> **Work request**:
Please restate the records that follow word for word, omitting any images.

Saved data entries
.....

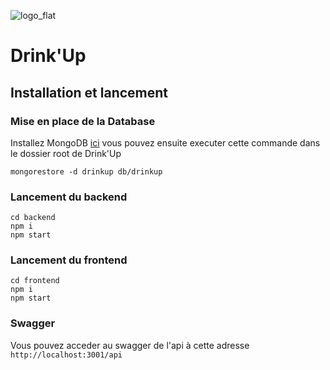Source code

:![logo_flat](https://user-images.githubusercontent.com/60743111/230406633-cfbd935b-007d-4a30-a201-35faa0319f62.png)

# Drink'Up

## Installation et lancement

### Mise en place de la Database

Installez MongoDB [ici](https://www.mongodb.com/docs/manual/installation/)
vous pouvez ensuite executer cette commande dans le dossier root de Drink'Up
```
mongorestore -d drinkup db/drinkup
```

### Lancement du backend

```
cd backend
npm i
npm start
```

### Lancement du frontend

```
cd frontend
npm i
npm start
```

### Swagger

Vous pouvez acceder au swagger de l'api à cette adresse `http://localhost:3001/api`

.....

> **Written reply**:
Source code

:![logo_flat](https://user-images.githubusercontent.com/60743111/230406633-cfbd935b-007d-4a30-a201-35faa0319f62.png)

# Drink'Up

## Installation et lancement

### Mise en place de la Database

Installez MongoDB [ici](https://www.mongodb.com/docs/manual/installation/)
vous pouvez ensuite executer cette commande dans le dossier root de Drink'Up
```
mongorestore -d drinkup db/drinkup
```

### Lancement du backend

```
cd backend
npm i
npm start
```

### Lancement du frontend

```
cd frontend
npm i
npm start
```

### Swagger

Vous pouvez acceder au swagger de l'api à cette adresse `http://localhost:3001/api`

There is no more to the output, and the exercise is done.